Source: Excerpts from G. E. P. Box’s Commentary on A. Bruce Hoadley and J. R. Kettenring (1990), “Communications Between Statisticians and Engineers/Physical Scientists” (with discussion), Technometrics, 32 (3): 243-274.

s_doi · September 7, 2025, 11:39am

Erin, the problem is that the term randomness is very vague the way you are using it. You need to be more precise. If you mean “random sampling” from a target population of interest or “random allocation” of interventions, then neither are mandatory for interpretation of the UI in an analytical study. There is no controversy by anyone on this thread, neither Chris, nor Frank nor anyone else. What they are saying is that there is a huge tendency for misinterpretation and there is also the problem of the statistical model being wrong so we have to be careful in interpretations and perhaps use analyses that make assumptions more transparent.

ESMD · September 7, 2025, 12:11pm

As far as I can tell, they are mandatory…

As noted by Dr.Greenland in the randomization vs random sampling thread linked in the first post:

The random-sampling and randomization models are isomorphic (we can translate from one to the other) as can be seen by considering finite-population sampling (which is all we ever really do): Random sampling is random allocation to be in or out of the sample; randomization is random sampling from the total selected experimental group to determine those in the group who will receive treatment. Sampling methods thus immediately translate into allocation methods and vice-versa, although some methods may look odd or infeasible after translation (which may explain why the isomorphism is often overlooked).

Where is the “isomorphism” between random sampling and observational studies?

This is a fascinating interpretation of this thread. There is, indeed, very little difference between Drs.Harrell and Tong’s positions. But your position is very different from theirs and from the authors cited in multiple posts. If you can cite another expert (besides yourself) who explicitly and substantively defends the rationale behind extrapolation of confidence intervals to observational research, please provide it and put me out of my misery.

f2harrell · September 7, 2025, 12:27pm

To oversimplify, a undesigned study is one in which data have already been collected before the statistical analysis plan is written. A designed study must have these attributes:

a protocol has been written and the protocol dictates how and when data are collected
the protocol especially lays out how outcomes are collected/measured
many disinterested clinical experts have been polled to determine their list of variables used in clinical decisions (treatment selection) and all of these variables are collected reliably with minimal missing data, and adjusted for in any OS treatment comparison
outcomes are assessed by persons who are blinded to treatment choice

f2harrell · September 7, 2025, 12:33pm

This is a fantastic analogy. My personal take on the situation is that the statistical community should be deeply embarrassed by what we have done in the past 100 years, starting perhaps when Fisher condemned Bayes. We have been unable to get out of this hole and have instead clung to the status quo, with major assistance from statistical program curriculum designers. The medical equivalent would be continuing to use a 100 year old treatment for a condition in which newer treatments are known to work much better. Then there is the reward system that benefits sloppy observational researchers who grab headlines with “findings”.
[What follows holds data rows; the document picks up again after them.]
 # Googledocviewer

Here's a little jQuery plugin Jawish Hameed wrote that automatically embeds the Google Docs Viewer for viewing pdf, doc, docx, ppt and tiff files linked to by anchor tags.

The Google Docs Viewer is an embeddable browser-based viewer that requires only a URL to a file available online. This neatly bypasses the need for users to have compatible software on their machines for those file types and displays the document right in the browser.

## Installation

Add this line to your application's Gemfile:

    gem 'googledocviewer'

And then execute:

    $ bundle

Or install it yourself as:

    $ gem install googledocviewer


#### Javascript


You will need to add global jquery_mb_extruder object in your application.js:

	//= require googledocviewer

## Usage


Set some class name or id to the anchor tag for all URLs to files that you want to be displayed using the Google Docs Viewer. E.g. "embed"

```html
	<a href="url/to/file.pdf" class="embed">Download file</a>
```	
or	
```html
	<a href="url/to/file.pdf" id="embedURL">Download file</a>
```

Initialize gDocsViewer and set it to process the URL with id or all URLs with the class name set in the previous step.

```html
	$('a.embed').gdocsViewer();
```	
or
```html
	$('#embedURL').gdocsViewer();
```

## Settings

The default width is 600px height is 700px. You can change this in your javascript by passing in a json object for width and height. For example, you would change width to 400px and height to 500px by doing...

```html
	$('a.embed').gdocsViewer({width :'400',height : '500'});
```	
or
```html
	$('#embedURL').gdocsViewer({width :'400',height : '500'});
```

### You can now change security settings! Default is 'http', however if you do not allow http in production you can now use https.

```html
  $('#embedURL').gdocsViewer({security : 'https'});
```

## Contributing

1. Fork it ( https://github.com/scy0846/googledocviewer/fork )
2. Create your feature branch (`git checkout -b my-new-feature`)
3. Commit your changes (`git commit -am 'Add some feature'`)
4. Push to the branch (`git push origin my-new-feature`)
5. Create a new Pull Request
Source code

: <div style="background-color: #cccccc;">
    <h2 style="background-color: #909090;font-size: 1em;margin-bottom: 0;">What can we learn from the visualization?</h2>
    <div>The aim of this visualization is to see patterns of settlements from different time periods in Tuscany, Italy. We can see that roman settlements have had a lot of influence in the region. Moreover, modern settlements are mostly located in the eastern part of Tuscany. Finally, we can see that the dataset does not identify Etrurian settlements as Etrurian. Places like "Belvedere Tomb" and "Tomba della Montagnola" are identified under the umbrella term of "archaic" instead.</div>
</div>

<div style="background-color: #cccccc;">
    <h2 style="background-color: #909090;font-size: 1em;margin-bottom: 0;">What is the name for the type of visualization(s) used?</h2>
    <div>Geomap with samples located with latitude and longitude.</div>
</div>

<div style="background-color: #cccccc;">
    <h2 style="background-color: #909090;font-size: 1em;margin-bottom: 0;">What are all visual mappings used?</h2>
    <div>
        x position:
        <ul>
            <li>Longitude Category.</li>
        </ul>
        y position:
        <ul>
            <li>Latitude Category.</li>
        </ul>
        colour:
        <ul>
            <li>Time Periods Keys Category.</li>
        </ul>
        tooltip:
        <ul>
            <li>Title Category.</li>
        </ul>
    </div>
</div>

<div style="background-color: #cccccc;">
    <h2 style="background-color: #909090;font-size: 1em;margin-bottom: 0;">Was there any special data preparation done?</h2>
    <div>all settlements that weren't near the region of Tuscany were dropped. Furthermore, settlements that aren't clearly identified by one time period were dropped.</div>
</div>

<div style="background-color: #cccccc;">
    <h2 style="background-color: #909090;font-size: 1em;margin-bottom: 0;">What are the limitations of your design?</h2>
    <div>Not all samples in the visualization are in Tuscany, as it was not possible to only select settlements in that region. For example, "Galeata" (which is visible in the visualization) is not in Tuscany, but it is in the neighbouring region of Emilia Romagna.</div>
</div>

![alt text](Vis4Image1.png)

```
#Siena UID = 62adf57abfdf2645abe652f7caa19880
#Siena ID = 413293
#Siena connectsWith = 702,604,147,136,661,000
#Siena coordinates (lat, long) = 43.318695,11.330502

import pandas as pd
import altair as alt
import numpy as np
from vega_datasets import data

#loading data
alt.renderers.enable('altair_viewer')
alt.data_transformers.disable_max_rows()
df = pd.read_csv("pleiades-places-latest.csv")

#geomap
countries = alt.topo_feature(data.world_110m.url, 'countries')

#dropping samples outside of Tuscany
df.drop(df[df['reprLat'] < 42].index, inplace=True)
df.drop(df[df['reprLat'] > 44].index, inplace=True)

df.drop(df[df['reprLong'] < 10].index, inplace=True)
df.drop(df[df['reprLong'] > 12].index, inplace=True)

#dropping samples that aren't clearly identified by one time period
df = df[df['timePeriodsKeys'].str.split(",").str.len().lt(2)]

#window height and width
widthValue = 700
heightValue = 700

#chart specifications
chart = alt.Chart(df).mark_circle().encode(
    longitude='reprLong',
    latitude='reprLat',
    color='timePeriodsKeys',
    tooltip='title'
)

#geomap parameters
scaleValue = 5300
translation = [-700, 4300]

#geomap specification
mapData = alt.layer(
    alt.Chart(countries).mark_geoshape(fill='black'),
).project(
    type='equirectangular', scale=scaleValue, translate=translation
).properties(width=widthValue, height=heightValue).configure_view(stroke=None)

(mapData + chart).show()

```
f2harrell · September 7, 2025, 12:37pm

This way of thinking (exclusive of the sensitivity analysis part) is in my humble opinion causing a lot of misunderstanding and false comfort in OS. The problem with sensitivity analysis is that so few epidemiologists are actually doing them. I have pleaded with my own local colleagues to do this for decades with no success. It might cut into their ability to report that some food consumption prevents some disease.
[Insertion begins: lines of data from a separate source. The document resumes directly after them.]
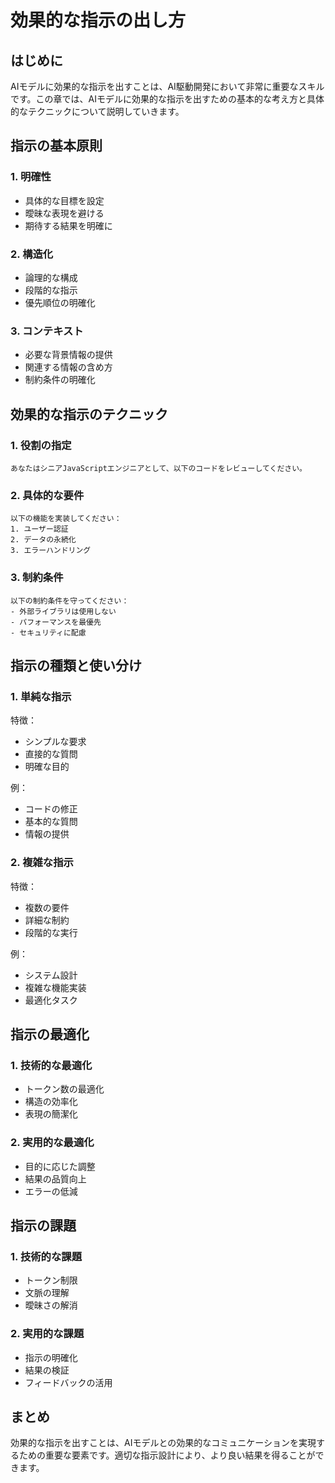 # 効果的な指示の出し方

## はじめに

AIモデルに効果的な指示を出すことは、AI駆動開発において非常に重要なスキルです。この章では、AIモデルに効果的な指示を出すための基本的な考え方と具体的なテクニックについて説明していきます。

## 指示の基本原則

### 1. 明確性

- 具体的な目標を設定
- 曖昧な表現を避ける
- 期待する結果を明確に

### 2. 構造化

- 論理的な構成
- 段階的な指示
- 優先順位の明確化

### 3. コンテキスト

- 必要な背景情報の提供
- 関連する情報の含め方
- 制約条件の明確化

## 効果的な指示のテクニック

### 1. 役割の指定

```
あなたはシニアJavaScriptエンジニアとして、以下のコードをレビューしてください。
```

### 2. 具体的な要件

```
以下の機能を実装してください：
1. ユーザー認証
2. データの永続化
3. エラーハンドリング
```

### 3. 制約条件

```
以下の制約条件を守ってください：
- 外部ライブラリは使用しない
- パフォーマンスを最優先
- セキュリティに配慮
```

## 指示の種類と使い分け

### 1. 単純な指示

特徴：

- シンプルな要求
- 直接的な質問
- 明確な目的

例：

- コードの修正
- 基本的な質問
- 情報の提供

### 2. 複雑な指示

特徴：

- 複数の要件
- 詳細な制約
- 段階的な実行

例：

- システム設計
- 複雑な機能実装
- 最適化タスク

## 指示の最適化

### 1. 技術的な最適化

- トークン数の最適化
- 構造の効率化
- 表現の簡潔化

### 2. 実用的な最適化

- 目的に応じた調整
- 結果の品質向上
- エラーの低減

## 指示の課題

### 1. 技術的な課題

- トークン制限
- 文脈の理解
- 曖昧さの解消

### 2. 実用的な課題

- 指示の明確化
- 結果の検証
- フィードバックの活用

## まとめ

効果的な指示を出すことは、AIモデルとの効果的なコミュニケーションを実現するための重要な要素です。適切な指示設計により、より良い結果を得ることができます。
To deal with one part of the problem, it is misleading to call propensity score analysis a causal inference method. It is nothing of the sort. It is a “confounder focusing method”, i.e., a data reduction technique that merely projects a series of measured potential confounders into a single number, which then misleads researchers into ignoring within-group outcome heterogeneity so their final odds ratios are attenuated towards 1.0.

ESMD · September 7, 2025, 1:11pm

The cold, hard truth is that clinicians have been “onto” the sloppiness in much (but not all) modern observational research (especially retrospective/database studies) for a very long time. Constant, loud assertions by researchers of “major discoveries” from this type of data are completely implausible, so we tuned them out long ago. So, if clinicians, with our (mostly) limited understanding of research methods, have already independently decided to disregard large swathes of the medical literature, what impact can they possibly have, other than personal gain for the researchers involved?

If everyone is happy with personal gain, rather than scientific advance, as the main contribution of much observational research to clinical medicine, then, by all means, carry on… Otherwise, it’s time to roll up some sleeves, start learning and teaching some new methods of study design and analysis, launch some serious cross-disciplinary collaboration, and delete the number for the university press office.

DylanArmbruster · September 7, 2025, 2:31pm

To ChristopherTong:

I appreciate how polite you have been to me. I think we could chat somewhere else about some of this stuff.

I actually did think you were talking about Statistical inference. And that is exactly what I’m talking about as well. I do not agree that is is enabling the short circuiting. I will read your paper after reading the other one you sent me. Those cases you mention where people will say, use inferential statistics like you would a math proof is wrong and I can assure you we are not taught this at the undergrad or grad level. Though, given my understanding of Inferential Statistics, the history of philosophy is absent. So many young statisticians will need to learn that on their own as I have. The cases you bring up are of untrained individuals. If you notice many people using a hammer wrong, do we blame the hammer? I knew many students in my undergrad that didn’t have any Analysis classes that only had a very poor understanding of what an integral was. Do we stop teaching about integrals? They could compute an integral of course. But the interpretation and understanding was not there. They needed the historical and deeper understanding that is not offered in our calculus series. Only Real Analysis.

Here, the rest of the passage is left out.